USENIX ;login: - java I/O performance

java I/O performance

by Glen McCluskey
<[email protected]>

Glen McCluskey is a consultant with 15 years of experience and has focused on programming languages since 1988. He specializes in Java and C++ performance, testing, and technical documentation areas.

In our survey of Java performance issues, an important area to consider is I/O. Java tends to be somewhat insulated from any underlying operating system, and some types of performance issues, for example disk file fragmentation, are not addressable by a Java environment. But other kinds of issues are familiar.

Two of these are method call overhead and buffering. To see how these issues play out, I will present a series of examples, all of which solve the same problem of counting the number of lines in a text file.

In UNIX/C the lowest-level way to read a character from a file is to use the read() system call. The equivalent in Java is the read() method of FileInputStream:

import java.io.*;

public class test1 { public static void main(String args[]) { try { FileInputStream fis = new FileInputStream(args[0]); int cnt = 0; int ch; while ((ch = fis.read()) != -1) { if (ch == '\n') cnt++; } fis.close(); System.out.println(cnt); } catch (IOException e) { System.err.println(e); } } }

A FileInputStream object represents an input stream of bytes from a file. Note that Java characters are two bytes long, and so this stream of bytes doesn't necessarily represent characters in a one-to-one correspondence.

The program requires around 10 seconds to execute on a 2MB text file, one with around 40,000 lines it, using JDK (Java Development Kit from Sun) 1.1.5.

But this approach is kind of low-level, and maybe we want to try something more elegant, using Java library classes and methods that already know about text lines. So a second approach is to say:

import java.io.*;

public class test2 { public static void main(String args[]) { try { FileInputStream fis = new FileInputStream(args[0]); DataInputStream dis = new DataInputStream(fis); int cnt = 0; while (dis.readLine() != null) cnt++; dis.close(); System.out.println(cnt); } catch (IOException e) { System.err.println(e); } } }

DataInputStream is a class built on top of an input byte stream. It knows about various sorts of data types, including text lines.

It turns out that this approach is actually slightly slower, because readLine() in DataInputStream uses the low-level read() illustrated above, with attendant method call overhead. DataInputStream.readLine() has been deprecated and should not be used in new code. Beyond the performance problems, there are issues with correctly converting bytes to characters.

A newer approach is to use BufferedReader, a class that solves the method call overhead, buffering, and conversion problems:

import java.io.*;

public class test3 { public static void main(String args[]) { try { FileReader fr = new FileReader(args[0]); BufferedReader br = new BufferedReader(fr); int cnt = 0; while (br.readLine() != null) cnt++; br.close(); System.out.println(cnt); } catch (IOException e) { System.err.println(e); } } }

This program executes in 1.1 seconds, about ten times faster than the previous two examples.

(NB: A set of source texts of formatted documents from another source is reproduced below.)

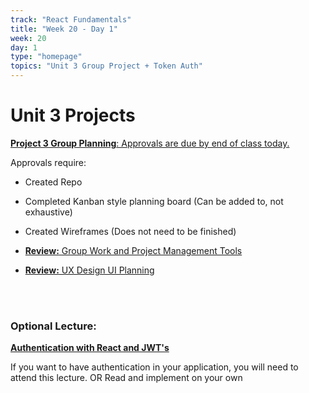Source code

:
 ```yaml
---
track: "React Fundamentals"
title: "Week 20 - Day 1"
week: 20
day: 1
type: "homepage"
topics: "Unit 3 Group Project + Token Auth"
---
```



# Unit 3 Projects

[**Project 3 Group Planning**: Approvals are due by end of class today.](/unit-projects/unit-three-project-requirements)

Approvals require:

- Created Repo
- Completed Kanban style planning board (Can be added to, not exhaustive)
- Created Wireframes (Does not need to be finished)

- [**Review:** Group Work and Project Management Tools](/react-fundamentals/week-20/day-1/lecture-materials/group-work-and-project-management)

- [**Review:** UX Design UI Planning](/react-fundamentals/week-20/day-1/lecture-materials/beginners-guide-to-ux)

<br><br>

### Optional Lecture:

[**Authentication with React and JWT's**](/react-fundamentals/week-20/day-1/lecture-materials/token-based-auth-with-react-and-jwts)

If you want to have authentication in your application, you will need to attend this lecture. OR Read and implement on your own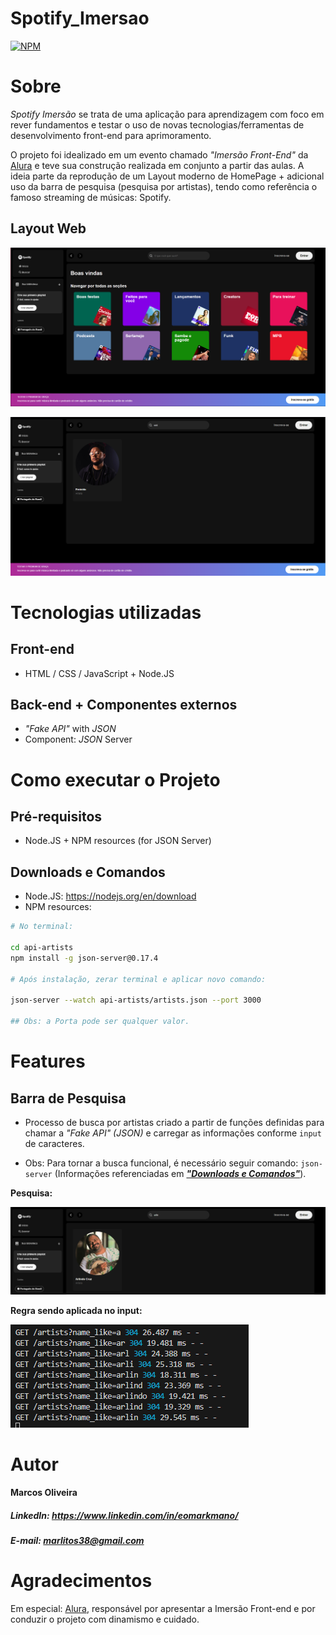 # Spotify_Imersao
[![NPM](https://img.shields.io/npm/l/react)](https://github.com/eomarkmano/spotify-imersao/blob/main/LICENSE)

# Sobre
*Spotify Imersão* se trata de uma aplicação para aprendizagem com foco em rever fundamentos e testar o uso de novas tecnologias/ferramentas de desenvolvimento front-end para aprimoramento.

O projeto foi idealizado em um evento chamado *"Imersão Front-End"* da [Alura](https://www.alura.com.br) e teve sua construção realizada em conjunto a partir das aulas. A ideia parte da reprodução de um Layout moderno de HomePage + adicional uso da barra de pesquisa (pesquisa por artistas), tendo como referência o famoso streaming de músicas: Spotify.
## Layout Web
![Homepage_1](https://github.com/eomarkmano/spotify-imersao/blob/main/src/assets/git%20resources/Homepage_1.png)

![Searchbar_1](https://github.com/eomarkmano/spotify-imersao/blob/main/src/assets/git%20resources/Searchbar_1.png)

# Tecnologias utilizadas
## Front-end
- HTML / CSS / JavaScript + Node.JS

## Back-end + Componentes externos
- *"Fake API"* with *JSON*
- Component: *JSON* Server

# Como executar o Projeto
## Pré-requisitos 
- Node.JS + NPM resources (for JSON Server)
## Downloads e Comandos
- Node.JS: https://nodejs.org/en/download
- NPM resources: 
```bash
# No terminal:

cd api-artists
npm install -g json-server@0.17.4 

# Após instalação, zerar terminal e aplicar novo comando:

json-server --watch api-artists/artists.json --port 3000

## Obs: a Porta pode ser qualquer valor.
```

# Features
## Barra de Pesquisa
- Processo de busca por artistas criado a partir de funções definidas para chamar a *"Fake API" (JSON)* e carregar as informações conforme `input` de caracteres.

* Obs: Para tornar a busca funcional, é necessário seguir comando: `json-server` (Informações referenciadas em [***"Downloads e Comandos"***](https://github.com/eomarkmano/spotify-imersao/edit/main/README.md#layout-web)).

**Pesquisa:** 

![Searchbar_2](https://github.com/eomarkmano/spotify-imersao/blob/main/src/assets/git%20resources/Searchbar_2.png) 

**Regra sendo aplicada no input:**

![Searchbar_monitor_1](https://github.com/eomarkmano/spotify-imersao/blob/main/src/assets/git%20resources/Searchbar_monitor_1.png)

# Autor
**Marcos Oliveira**

##### LinkedIn: https://www.linkedin.com/in/eomarkmano/
##### E-mail: marlitos38@gmail.com

# Agradecimentos

Em especial: [Alura](https://www.alura.com.br), responsável por apresentar a Imersão Front-end e por conduzir o projeto com dinamismo e cuidado.


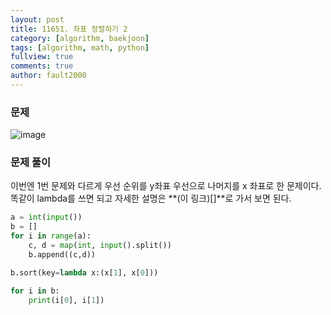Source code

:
 ```yaml
---
layout: post
title: 11651. 좌표 정렬하기 2
category: [algorithm, baekjoon]
tags: [algorithm, math, python]
fullview: true
comments: true
author: fault2000
---
```

### 문제

![image](https://user-images.githubusercontent.com/73513005/151021243-afb69fa6-8a31-445f-b171-e90dfa576b30.png)

### 문제 풀이

이번엔 1번 문제와 다르게 우선 순위를 y좌표 우선으로 나머지를 x 좌표로 한 문제이다. 똑같이 lambda를 쓰면 되고 자세한 설명은 **(이 링크)[]**로 가서 보면 된다.  

```python
a = int(input())
b = []
for i in range(a):
    c, d = map(int, input().split())
    b.append((c,d))

b.sort(key=lambda x:(x[1], x[0]))

for i in b:
    print(i[0], i[1])
```
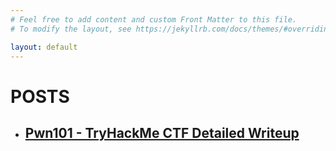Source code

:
 ```yaml
---
# Feel free to add content and custom Front Matter to this file.
# To modify the layout, see https://jekyllrb.com/docs/themes/#overriding-theme-defaults

layout: default
---
```


# POSTS

*   ## [Pwn101 - TryHackMe CTF Detailed Writeup](/Pwn101%20-%20TryHackMe%20CTF%20Writeup/Pwn101%20-%20TryHackMe%20CTF%20Writeup)

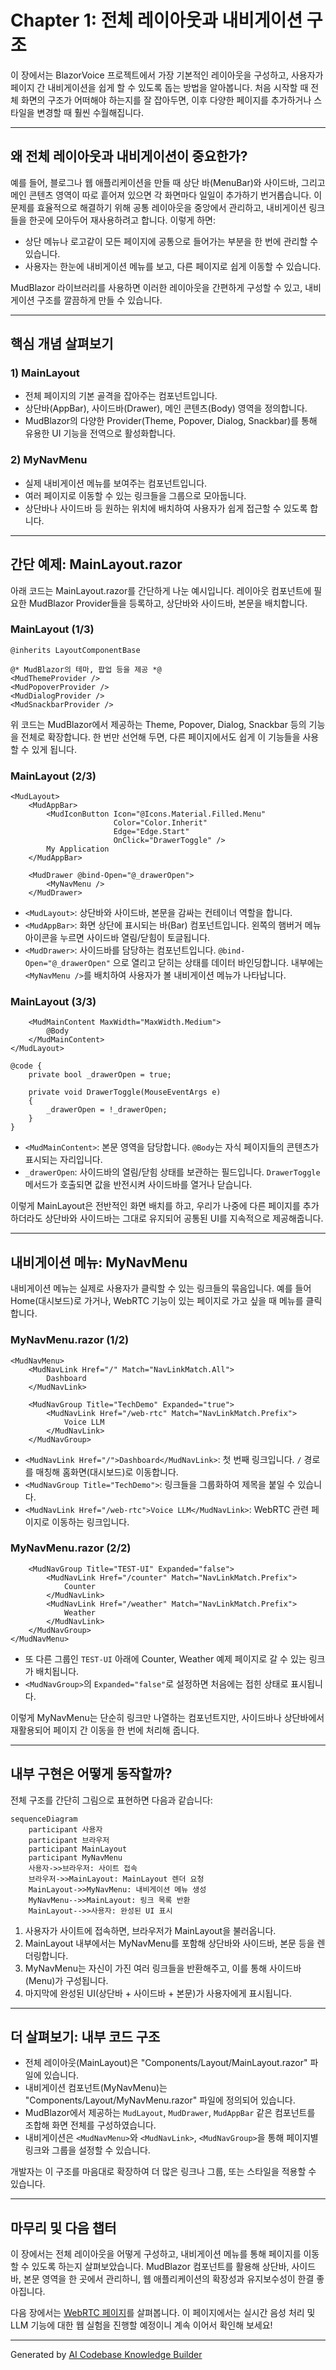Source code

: # Chapter 1: 전체 레이아웃과 내비게이션 구조

이 장에서는 BlazorVoice 프로젝트에서 가장 기본적인 레이아웃을 구성하고, 사용자가 페이지 간 내비게이션을 쉽게 할 수 있도록 돕는 방법을 알아봅니다. 처음 시작할 때 전체 화면의 구조가 어떠해야 하는지를 잘 잡아두면, 이후 다양한 페이지를 추가하거나 스타일을 변경할 때 훨씬 수월해집니다.

---
## 왜 전체 레이아웃과 내비게이션이 중요한가?
예를 들어, 블로그나 웹 애플리케이션을 만들 때 상단 바(MenuBar)와 사이드바, 그리고 메인 콘텐츠 영역이 따로 흩어져 있으면 각 화면마다 일일이 추가하기 번거롭습니다. 이 문제를 효율적으로 해결하기 위해 공통 레이아웃을 중앙에서 관리하고, 내비게이션 링크들을 한곳에 모아두어 재사용하려고 합니다. 이렇게 하면:
- 상단 메뉴나 로고같이 모든 페이지에 공통으로 들어가는 부분을 한 번에 관리할 수 있습니다.
- 사용자는 한눈에 내비게이션 메뉴를 보고, 다른 페이지로 쉽게 이동할 수 있습니다.

MudBlazor 라이브러리를 사용하면 이러한 레이아웃을 간편하게 구성할 수 있고, 내비게이션 구조를 깔끔하게 만들 수 있습니다.

---
## 핵심 개념 살펴보기

### 1) MainLayout
- 전체 페이지의 기본 골격을 잡아주는 컴포넌트입니다.
- 상단바(AppBar), 사이드바(Drawer), 메인 콘텐츠(Body) 영역을 정의합니다.
- MudBlazor의 다양한 Provider(Theme, Popover, Dialog, Snackbar)를 통해 유용한 UI 기능을 전역으로 활성화합니다.

### 2) MyNavMenu
- 실제 내비게이션 메뉴를 보여주는 컴포넌트입니다.
- 여러 페이지로 이동할 수 있는 링크들을 그룹으로 모아둡니다.
- 상단바나 사이드바 등 원하는 위치에 배치하여 사용자가 쉽게 접근할 수 있도록 합니다.

---
## 간단 예제: MainLayout.razor

아래 코드는 MainLayout.razor를 간단하게 나눈 예시입니다. 레이아웃 컴포넌트에 필요한 MudBlazor Provider들을 등록하고, 상단바와 사이드바, 본문을 배치합니다.

### MainLayout (1/3)
```razor
@inherits LayoutComponentBase

@* MudBlazor의 테마, 팝업 등을 제공 *@
<MudThemeProvider />
<MudPopoverProvider />
<MudDialogProvider />
<MudSnackbarProvider />
```
위 코드는 MudBlazor에서 제공하는 Theme, Popover, Dialog, Snackbar 등의 기능을 전체로 확장합니다. 한 번만 선언해 두면, 다른 페이지에서도 쉽게 이 기능들을 사용할 수 있게 됩니다.

### MainLayout (2/3)
```razor
<MudLayout>
    <MudAppBar>
        <MudIconButton Icon="@Icons.Material.Filled.Menu"
                       Color="Color.Inherit"
                       Edge="Edge.Start"
                       OnClick="DrawerToggle" />
        My Application
    </MudAppBar>
    
    <MudDrawer @bind-Open="@_drawerOpen">
        <MyNavMenu />
    </MudDrawer>
```
- `<MudLayout>`: 상단바와 사이드바, 본문을 감싸는 컨테이너 역할을 합니다.  
- `<MudAppBar>`: 화면 상단에 표시되는 바(Bar) 컴포넌트입니다. 왼쪽의 햄버거 메뉴 아이콘을 누르면 사이드바 열림/닫힘이 토글됩니다.  
- `<MudDrawer>`: 사이드바를 담당하는 컴포넌트입니다. `@bind-Open="@_drawerOpen"` 으로 열리고 닫히는 상태를 데이터 바인딩합니다. 내부에는 `<MyNavMenu />`를 배치하여 사용자가 볼 내비게이션 메뉴가 나타납니다.

### MainLayout (3/3)
```razor
    <MudMainContent MaxWidth="MaxWidth.Medium">
        @Body
    </MudMainContent>
</MudLayout>

@code {
    private bool _drawerOpen = true;

    private void DrawerToggle(MouseEventArgs e)
    {
        _drawerOpen = !_drawerOpen;
    }
}
```
- `<MudMainContent>`: 본문 영역을 담당합니다. `@Body`는 자식 페이지들의 콘텐츠가 표시되는 자리입니다.  
- `_drawerOpen`: 사이드바의 열림/닫힘 상태를 보관하는 필드입니다. `DrawerToggle` 메서드가 호출되면 값을 반전시켜 사이드바를 열거나 닫습니다.

이렇게 MainLayout은 전반적인 화면 배치를 하고, 우리가 나중에 다른 페이지를 추가하더라도 상단바와 사이드바는 그대로 유지되어 공통된 UI를 지속적으로 제공해줍니다.

---
## 내비게이션 메뉴: MyNavMenu
내비게이션 메뉴는 실제로 사용자가 클릭할 수 있는 링크들의 묶음입니다. 예를 들어 Home(대시보드)로 가거나, WebRTC 기능이 있는 페이지로 가고 싶을 때 메뉴를 클릭합니다.

### MyNavMenu.razor (1/2)
```razor
<MudNavMenu>
    <MudNavLink Href="/" Match="NavLinkMatch.All">
        Dashboard
    </MudNavLink>
    
    <MudNavGroup Title="TechDemo" Expanded="true">
        <MudNavLink Href="/web-rtc" Match="NavLinkMatch.Prefix">
            Voice LLM
        </MudNavLink>        
    </MudNavGroup>
```
- `<MudNavLink Href="/">Dashboard</MudNavLink>`: 첫 번째 링크입니다. `/` 경로를 매칭해 홈화면(대시보드)로 이동합니다.  
- `<MudNavGroup Title="TechDemo">`: 링크들을 그룹화하여 제목을 붙일 수 있습니다.  
- `<MudNavLink Href="/web-rtc">Voice LLM</MudNavLink>`: WebRTC 관련 페이지로 이동하는 링크입니다.

### MyNavMenu.razor (2/2)
```razor
    <MudNavGroup Title="TEST-UI" Expanded="false">
        <MudNavLink Href="/counter" Match="NavLinkMatch.Prefix">
            Counter
        </MudNavLink>
        <MudNavLink Href="/weather" Match="NavLinkMatch.Prefix">
            Weather
        </MudNavLink>
    </MudNavGroup>
</MudNavMenu>
```
- 또 다른 그룹인 `TEST-UI` 아래에 Counter, Weather 예제 페이지로 갈 수 있는 링크가 배치됩니다.  
- `<MudNavGroup>`의 `Expanded="false"`로 설정하면 처음에는 접힌 상태로 표시됩니다.

이렇게 MyNavMenu는 단순히 링크만 나열하는 컴포넌트지만, 사이드바나 상단바에서 재활용되어 페이지 간 이동을 한 번에 처리해 줍니다.

---
## 내부 구현은 어떻게 동작할까?

전체 구조를 간단히 그림으로 표현하면 다음과 같습니다:

```mermaid
sequenceDiagram
    participant 사용자
    participant 브라우저
    participant MainLayout
    participant MyNavMenu
    사용자->>브라우저: 사이트 접속
    브라우저->>MainLayout: MainLayout 렌더 요청
    MainLayout->>MyNavMenu: 내비게이션 메뉴 생성
    MyNavMenu-->>MainLayout: 링크 목록 반환
    MainLayout-->>사용자: 완성된 UI 표시
```

1. 사용자가 사이트에 접속하면, 브라우저가 MainLayout을 불러옵니다.  
2. MainLayout 내부에서는 MyNavMenu를 포함해 상단바와 사이드바, 본문 등을 렌더링합니다.  
3. MyNavMenu는 자신이 가진 여러 링크들을 반환해주고, 이를 통해 사이드바(Menu)가 구성됩니다.  
4. 마지막에 완성된 UI(상단바 + 사이드바 + 본문)가 사용자에게 표시됩니다.

---
## 더 살펴보기: 내부 코드 구조

- 전체 레이아웃(MainLayout)은 "Components/Layout/MainLayout.razor" 파일에 있습니다.  
- 내비게이션 컴포넌트(MyNavMenu)는 "Components/Layout/MyNavMenu.razor" 파일에 정의되어 있습니다.  
- MudBlazor에서 제공하는 `MudLayout`, `MudDrawer`, `MudAppBar` 같은 컴포넌트를 조합해 화면 전체를 구성하였습니다.  
- 내비게이션은 `<MudNavMenu>`와 `<MudNavLink>`, `<MudNavGroup>`을 통해 페이지별 링크와 그룹을 설정할 수 있습니다.

개발자는 이 구조를 마음대로 확장하여 더 많은 링크나 그룹, 또는 스타일을 적용할 수 있습니다.

---
## 마무리 및 다음 챕터

이 장에서는 전체 레이아웃을 어떻게 구성하고, 내비게이션 메뉴를 통해 페이지를 이동할 수 있도록 하는지 살펴보았습니다. MudBlazor 컴포넌트를 활용해 상단바, 사이드바, 본문 영역을 한 곳에서 관리하니, 웹 애플리케이션의 확장성과 유지보수성이 한결 좋아집니다.

다음 장에서는 [WebRTC 페이지](02_webrtc_페이지_.md)를 살펴봅니다. 이 페이지에서는 실시간 음성 처리 및 LLM 기능에 대한 웹 실험을 진행할 예정이니 계속 이어서 확인해 보세요!

---

Generated by [AI Codebase Knowledge Builder](https://github.com/The-Pocket/Tutorial-Codebase-Knowledge)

Is there any faster way to solve this problem? If you're desperate for speed, you can provide your own buffering, and eliminate the step whereby an accumulated input line is converted to a String and returned. This approach looks like:

import java.io.*;

public class test4 { public static void main(String args[]) { try { FileInputStream fis = new FileInputStream(args[0]); int cnt = 0; int len; byte buf[] = new byte[1024]; while ((len = fis.read(buf)) > 0) { for (int i = 0; i < len; i++) { if (buf[i] == '\n') cnt++; }

}

fis.close();

System.out.println(cnt);

} catch (IOException e) { System.err.println(e);

} } }

This program executes in 0.3 second, or around 35 times faster than the first two examples. However, manipulating text files in terms of byte streams requires some care, because Java uses the Unicode 16-bit character set, and the notion of a "text file" is somewhat different from what you might be familiar with. A reasonable compromise is to use the technique found in the third example above, a BufferedReader object layered on top of a FileReader. FileReader and BufferedReader know about conversion between bytes and characters.

Similar sorts of performance considerations apply to output. For example, a statement like:

System.out.println("testing");

uses line buffering in support of interactivity, but if you're willing to disable line buffering, you can improve the output performance considerably.